Please write out each entry that follows, keeping it exactly the same.

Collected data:
=== Begin Enclosure ===

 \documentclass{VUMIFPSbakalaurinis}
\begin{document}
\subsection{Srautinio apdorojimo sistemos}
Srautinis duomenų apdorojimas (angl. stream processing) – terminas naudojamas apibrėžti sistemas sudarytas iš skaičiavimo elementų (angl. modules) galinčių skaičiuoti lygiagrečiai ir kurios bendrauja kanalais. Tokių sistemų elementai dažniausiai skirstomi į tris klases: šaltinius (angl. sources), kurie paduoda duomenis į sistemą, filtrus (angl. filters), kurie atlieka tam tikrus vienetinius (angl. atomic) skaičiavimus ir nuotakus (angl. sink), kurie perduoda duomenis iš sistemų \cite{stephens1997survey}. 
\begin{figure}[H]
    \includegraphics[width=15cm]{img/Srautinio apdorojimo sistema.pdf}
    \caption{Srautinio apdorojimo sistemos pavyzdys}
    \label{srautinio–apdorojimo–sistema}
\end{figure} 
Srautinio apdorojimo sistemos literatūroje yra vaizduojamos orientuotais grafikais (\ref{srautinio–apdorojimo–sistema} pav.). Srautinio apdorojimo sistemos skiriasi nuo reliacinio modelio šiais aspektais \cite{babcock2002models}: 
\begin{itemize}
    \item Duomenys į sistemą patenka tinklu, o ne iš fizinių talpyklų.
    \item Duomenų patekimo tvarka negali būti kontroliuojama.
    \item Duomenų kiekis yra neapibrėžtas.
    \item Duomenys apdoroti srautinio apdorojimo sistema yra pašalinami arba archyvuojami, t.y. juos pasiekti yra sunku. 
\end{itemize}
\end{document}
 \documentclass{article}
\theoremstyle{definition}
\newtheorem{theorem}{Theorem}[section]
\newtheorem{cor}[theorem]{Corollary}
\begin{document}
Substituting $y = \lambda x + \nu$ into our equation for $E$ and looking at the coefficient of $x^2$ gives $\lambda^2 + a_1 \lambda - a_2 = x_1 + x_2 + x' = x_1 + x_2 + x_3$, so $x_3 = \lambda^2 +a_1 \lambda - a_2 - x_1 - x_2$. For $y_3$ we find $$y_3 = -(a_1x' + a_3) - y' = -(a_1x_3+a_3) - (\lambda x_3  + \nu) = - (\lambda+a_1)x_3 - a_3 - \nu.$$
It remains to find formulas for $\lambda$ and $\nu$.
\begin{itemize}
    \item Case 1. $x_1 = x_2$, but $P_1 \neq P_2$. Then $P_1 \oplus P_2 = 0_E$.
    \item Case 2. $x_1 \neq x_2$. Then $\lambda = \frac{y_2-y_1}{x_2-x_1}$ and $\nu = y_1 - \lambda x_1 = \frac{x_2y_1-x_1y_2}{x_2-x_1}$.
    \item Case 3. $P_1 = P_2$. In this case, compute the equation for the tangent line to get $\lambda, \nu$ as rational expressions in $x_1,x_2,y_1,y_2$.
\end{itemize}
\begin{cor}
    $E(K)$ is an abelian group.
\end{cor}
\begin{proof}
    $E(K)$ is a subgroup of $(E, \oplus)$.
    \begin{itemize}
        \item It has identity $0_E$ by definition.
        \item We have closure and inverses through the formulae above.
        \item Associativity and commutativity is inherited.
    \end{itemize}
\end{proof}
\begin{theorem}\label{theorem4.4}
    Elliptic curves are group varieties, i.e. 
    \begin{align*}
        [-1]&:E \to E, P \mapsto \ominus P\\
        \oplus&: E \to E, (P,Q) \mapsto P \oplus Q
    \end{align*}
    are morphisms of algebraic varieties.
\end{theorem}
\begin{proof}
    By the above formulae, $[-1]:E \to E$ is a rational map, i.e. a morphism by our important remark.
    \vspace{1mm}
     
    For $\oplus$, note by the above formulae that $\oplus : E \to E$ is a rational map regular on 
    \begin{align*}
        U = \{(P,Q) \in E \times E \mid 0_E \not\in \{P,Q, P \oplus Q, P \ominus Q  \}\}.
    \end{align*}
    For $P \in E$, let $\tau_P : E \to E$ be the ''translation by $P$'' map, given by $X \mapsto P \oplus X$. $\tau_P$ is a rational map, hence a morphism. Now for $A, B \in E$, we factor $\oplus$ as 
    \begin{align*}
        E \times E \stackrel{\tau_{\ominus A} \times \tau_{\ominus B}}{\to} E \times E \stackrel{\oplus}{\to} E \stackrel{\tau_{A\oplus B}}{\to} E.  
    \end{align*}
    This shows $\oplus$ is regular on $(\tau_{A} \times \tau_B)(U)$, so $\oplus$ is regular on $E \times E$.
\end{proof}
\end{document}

=== End Enclosure ===

RESULT OF THIS TASK ▸
 \documentclass{VUMIFPSbakalaurinis}
\begin{document}
\subsection{Srautinio apdorojimo sistemos}
Srautinis duomenų apdorojimas (angl. stream processing) – terminas naudojamas apibrėžti sistemas sudarytas iš skaičiavimo elementų (angl. modules) galinčių skaičiuoti lygiagrečiai ir kurios bendrauja kanalais. Tokių sistemų elementai dažniausiai skirstomi į tris klases: šaltinius (angl. sources), kurie paduoda duomenis į sistemą, filtrus (angl. filters), kurie atlieka tam tikrus vienetinius (angl. atomic) skaičiavimus ir nuotakus (angl. sink), kurie perduoda duomenis iš sistemų \cite{stephens1997survey}. 
\begin{figure}[H]
    \includegraphics[width=15cm]{img/Srautinio apdorojimo sistema.pdf}
    \caption{Srautinio apdorojimo sistemos pavyzdys}
    \label{srautinio–apdorojimo–sistema}
\end{figure} 
Srautinio apdorojimo sistemos literatūroje yra vaizduojamos orientuotais grafikais (\ref{srautinio–apdorojimo–sistema} pav.). Srautinio apdorojimo sistemos skiriasi nuo reliacinio modelio šiais aspektais \cite{babcock2002models}: 
\begin{itemize}
    \item Duomenys į sistemą patenka tinklu, o ne iš fizinių talpyklų.
    \item Duomenų patekimo tvarka negali būti kontroliuojama.
    \item Duomenų kiekis yra neapibrėžtas.
    \item Duomenys apdoroti srautinio apdorojimo sistema yra pašalinami arba archyvuojami, t.y. juos pasiekti yra sunku. 
\end{itemize}
\end{document}
 \documentclass{article}
\theoremstyle{definition}
\newtheorem{theorem}{Theorem}[section]
\newtheorem{cor}[theorem]{Corollary}
\begin{document}
Substituting $y = \lambda x + \nu$ into our equation for $E$ and looking at the coefficient of $x^2$ gives $\lambda^2 + a_1 \lambda - a_2 = x_1 + x_2 + x' = x_1 + x_2 + x_3$, so $x_3 = \lambda^2 +a_1 \lambda - a_2 - x_1 - x_2$. For $y_3$ we find $$y_3 = -(a_1x' + a_3) - y' = -(a_1x_3+a_3) - (\lambda x_3  + \nu) = - (\lambda+a_1)x_3 - a_3 - \nu.$$
It remains to find formulas for $\lambda$ and $\nu$.
\begin{itemize}
    \item Case 1. $x_1 = x_2$, but $P_1 \neq P_2$. Then $P_1 \oplus P_2 = 0_E$.
    \item Case 2. $x_1 \neq x_2$. Then $\lambda = \frac{y_2-y_1}{x_2-x_1}$ and $\nu = y_1 - \lambda x_1 = \frac{x_2y_1-x_1y_2}{x_2-x_1}$.
    \item Case 3. $P_1 = P_2$. In this case, compute the equation for the tangent line to get $\lambda, \nu$ as rational expressions in $x_1,x_2,y_1,y_2$.
\end{itemize}
\begin{cor}
    $E(K)$ is an abelian group.
\end{cor}
\begin{proof}
    $E(K)$ is a subgroup of $(E, \oplus)$.
    \begin{itemize}
        \item It has identity $0_E$ by definition.
        \item We have closure and inverses through the formulae above.
        \item Associativity and commutativity is inherited.
    \end{itemize}
\end{proof}
\begin{theorem}\label{theorem4.4}
    Elliptic curves are group varieties, i.e. 
    \begin{align*}
        [-1]&:E \to E, P \mapsto \ominus P\\
        \oplus&: E \to E, (P,Q) \mapsto P \oplus Q
    \end{align*}
    are morphisms of algebraic varieties.
\end{theorem}
\begin{proof}
    By the above formulae, $[-1]:E \to E$ is a rational map, i.e. a morphism by our important remark.
    \vspace{1mm}
     
    For $\oplus$, note by the above formulae that $\oplus : E \to E$ is a rational map regular on 
    \begin{align*}
        U = \{(P,Q) \in E \times E \mid 0_E \not\in \{P,Q, P \oplus Q, P \ominus Q  \}\}.
    \end{align*}
    For $P \in E$, let $\tau_P : E \to E$ be the ''translation by $P$'' map, given by $X \mapsto P \oplus X$. $\tau_P$ is a rational map, hence a morphism. Now for $A, B \in E$, we factor $\oplus$ as 
    \begin{align*}
        E \times E \stackrel{\tau_{\ominus A} \times \tau_{\ominus B}}{\to} E \times E \stackrel{\oplus}{\to} E \stackrel{\tau_{A\oplus B}}{\to} E.  
    \end{align*}
    This shows $\oplus$ is regular on $(\tau_{A} \times \tau_B)(U)$, so $\oplus$ is regular on $E \times E$.
\end{proof}
\end{document}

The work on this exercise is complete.